Bunun nedeni, bu maddelerin, DEHB olup olmadıklarına bakılmaksızın çocukların davranışlarını etkiliyor gibi görünmesidir.
Bir çalışma, hiperaktiviteden şüphelenilen 800 çocuğu izledi. Grubun% 75'i AFC içermeyen bir diyet sırasında iyileşti, ancak AFC'ler verildiğinde tekrarladı.
Başka bir çalışma, 1,873 çocuk AFC ve bir koruyucu olan sodyum benzoat tükettiğinde hiperaktivitenin arttığını bulmuştur.
Bu çalışmalar, AFC'lerin hiperaktiviteyi artırabildiğini gösterse de, birçok kişi kanıtların yeterince güçlü olmadığını iddia ediyor.
Bununla birlikte, Gıda ve İlaç Dairesi (FDA), belirli AFC'lerin gıda paketlerinde listelenmesini gerektirir. Avrupa Birliği (AB) ayrıca AFC içeren gıdaların çocukların dikkatine ve davranışlarına olumsuz etkileri listeleyen bir uyarı etiketi olmasını şart koşmaktadır.
ÖzetBazıları kanıtların yeterince güçlü olmadığını söylese de, AFC'ler çocuklarda davranışı etkileyebilir. Bununla birlikte, FDA ve AB, katkı maddelerini listelemek için gıda etiketlerine ihtiyaç duymaktadır.
Şeker ve yapay tatlandırıcıların ortadan kaldırılması
Alkolsüz içecekler artan hiperaktivite ile ilişkilendirilmiştir ve düşük kan şekeri DEHB olanlarda da yaygındır. (aşağıdaki ile aynı bağlantı)
Ayrıca, bazı gözlemsel çalışmalar şeker alımının çocuklarda ve ergenlerde DEHB semptomları ile ilişkili olduğunu bulmuştur.
Bununla birlikte, şeker ve davranışa bakan bir inceleme hiçbir etki bulamadı. Yapay tatlandırıcı aspartam üzerinde çalışan iki deneme de hiçbir etki bulamadı.
Teorik olarak, kan şekeri dengesizlikleri dikkat seviyelerinin düşmesine neden olabileceğinden, şekerin hiperaktiviteden ziyade dikkatsizliğe neden olması daha olasıdır.
ÖzetŞeker ve yapay tatlandırıcıların DEHB'yi doğrudan etkilediği gösterilmemiştir.

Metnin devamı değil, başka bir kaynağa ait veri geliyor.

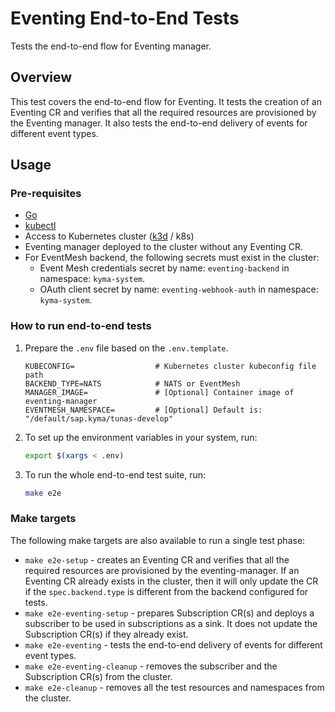 # Eventing End-to-End Tests
Tests the end-to-end flow for Eventing manager.

## Overview

This test covers the end-to-end flow for Eventing. It tests the creation of an Eventing CR and verifies that all the required resources are provisioned by the Eventing manager. It also tests the end-to-end delivery of events for different event types.

## Usage

### Pre-requisites

- [Go](https://go.dev/)
- [kubectl](https://kubernetes.io/docs/tasks/tools/)
- Access to Kubernetes cluster ([k3d](https://k3d.io/) / k8s)
- Eventing manager deployed to the cluster without any Eventing CR.
- For EventMesh backend, the following secrets must exist in the cluster:
  - Event Mesh credentials secret by name: `eventing-backend` in namespace: `kyma-system`.
  - OAuth client secret by name: `eventing-webhook-auth` in namespace: `kyma-system`.

### How to run end-to-end tests

1. Prepare the `.env` file based on the `.env.template`.

   ```
   KUBECONFIG=                  # Kubernetes cluster kubeconfig file path
   BACKEND_TYPE=NATS            # NATS or EventMesh
   MANAGER_IMAGE=               # [Optional] Container image of eventing-manager
   EVENTMESH_NAMESPACE=         # [Optional] Default is: "/default/sap.kyma/tunas-develop"
   ```

2. To set up the environment variables in your system, run:

   ```bash
   export $(xargs < .env)
   ```

3. To run the whole end-to-end test suite, run:

   ```bash
   make e2e
   ```

### Make targets

The following make targets are also available to run a single test phase:

- `make e2e-setup` - creates an Eventing CR and verifies that all the required resources are provisioned by the eventing-manager. If an Eventing CR already exists in the cluster, then it will only update the CR if the `spec.backend.type` is different from the backend configured for tests.
- `make e2e-eventing-setup` - prepares Subscription CR(s) and deploys a subscriber to be used in subscriptions as a sink. It does not update the Subscription CR(s) if they already exist.
- `make e2e-eventing` - tests the end-to-end delivery of events for different event types.
- `make e2e-eventing-cleanup` - removes the subscriber and the Subscription CR(s) from the cluster.
- `make e2e-cleanup` - removes all the test resources and namespaces from the cluster.
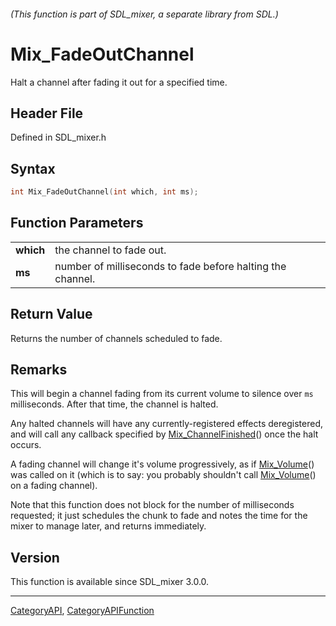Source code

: ###### (This function is part of SDL_mixer, a separate library from SDL.)
# Mix_FadeOutChannel

Halt a channel after fading it out for a specified time.

## Header File

Defined in SDL_mixer.h

## Syntax

```c
int Mix_FadeOutChannel(int which, int ms);

```

## Function Parameters

|               |                                                            |
| ------------- | ---------------------------------------------------------- |
| **which**     | the channel to fade out.                                   |
| **ms**        | number of milliseconds to fade before halting the channel. |

## Return Value

Returns the number of channels scheduled to fade.

## Remarks

This will begin a channel fading from its current volume to silence over
`ms` milliseconds. After that time, the channel is halted.

Any halted channels will have any currently-registered effects
deregistered, and will call any callback specified by
[Mix_ChannelFinished](Mix_ChannelFinished)() once the halt occurs.

A fading channel will change it's volume progressively, as if
[Mix_Volume](Mix_Volume)() was called on it (which is to say: you probably
shouldn't call [Mix_Volume](Mix_Volume)() on a fading channel).

Note that this function does not block for the number of milliseconds
requested; it just schedules the chunk to fade and notes the time for the
mixer to manage later, and returns immediately.

## Version

This function is available since SDL_mixer 3.0.0.

----
[CategoryAPI](CategoryAPI), [CategoryAPIFunction](CategoryAPIFunction)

Ancak dolaylı etkileri olabilir.
Birkaç Yiyecek Eliminasyon Diyeti
Birkaç Yiyecek Eliminasyon Diyeti, DEHB'li kişilerin gıdalara nasıl tepki verdiğini test eden bir yöntemdir. İşleyiş şekli şöyledir:
- Eliminasyon. Bu adım, olumsuz etkilere neden olması muhtemel olmayan, düşük alerjenli gıdalardan oluşan çok kısıtlı bir diyet uygulanmasını içerir. Semptomlar iyileşirse bir sonraki aşamaya geçin.
- Yeniden giriş. Olumsuz etkilere neden olduğundan şüphelenilen yiyecekler her 3-7 günde bir yeniden verilir. Semptomlar geri gelirse, yiyecek "hassaslaştırıcı" olarak tanımlanır.
- Tedavi. Bu adımda kişisel bir diyet protokolü reçete edilir. Semptomları en aza indirmek için yiyecekleri mümkün olduğunca hassaslaştırmaktan kaçınır.
Her biri 1-5 hafta süren ve 21-50 çocuğu içeren on iki farklı çalışma bu diyeti test etti.
Çalışmalardan on biri katılımcıların% 50-80'inde DEHB belirtilerinde istatistiksel olarak anlamlı bir azalma bulurken, diğeri çocukların% 24'ünde iyileşme buldu.
Diyete yanıt veren çocukların çoğu birden fazla yiyeceğe tepki gösterdi. Bu tepki kişiden kişiye değişirken en yaygın suçlular inek sütü ve buğdaydı.
Bu diyetin neden bazı çocuklar için işe yarayıp başkaları için işe yaramadığı bilinmemektedir.
ÖzetBirkaç Yiyecek Eliminasyon Diyeti, yiyeceklerle ilgili sorunları ortadan kaldırmak için bir teşhis aracıdır. Tüm çalışmalar, bir çocuk alt grubunda, genellikle yarısından fazlasında, olumlu bir etki bulmuştur.
Alt çizgi
Yiyeceklerin DEHB semptomları üzerindeki etkilerine ilişkin araştırmalar kesin olmaktan uzaktır.
Yine de burada bahsedilen çalışmalar, diyetin davranış üzerinde güçlü etkileri olabileceğini öne sürüyor.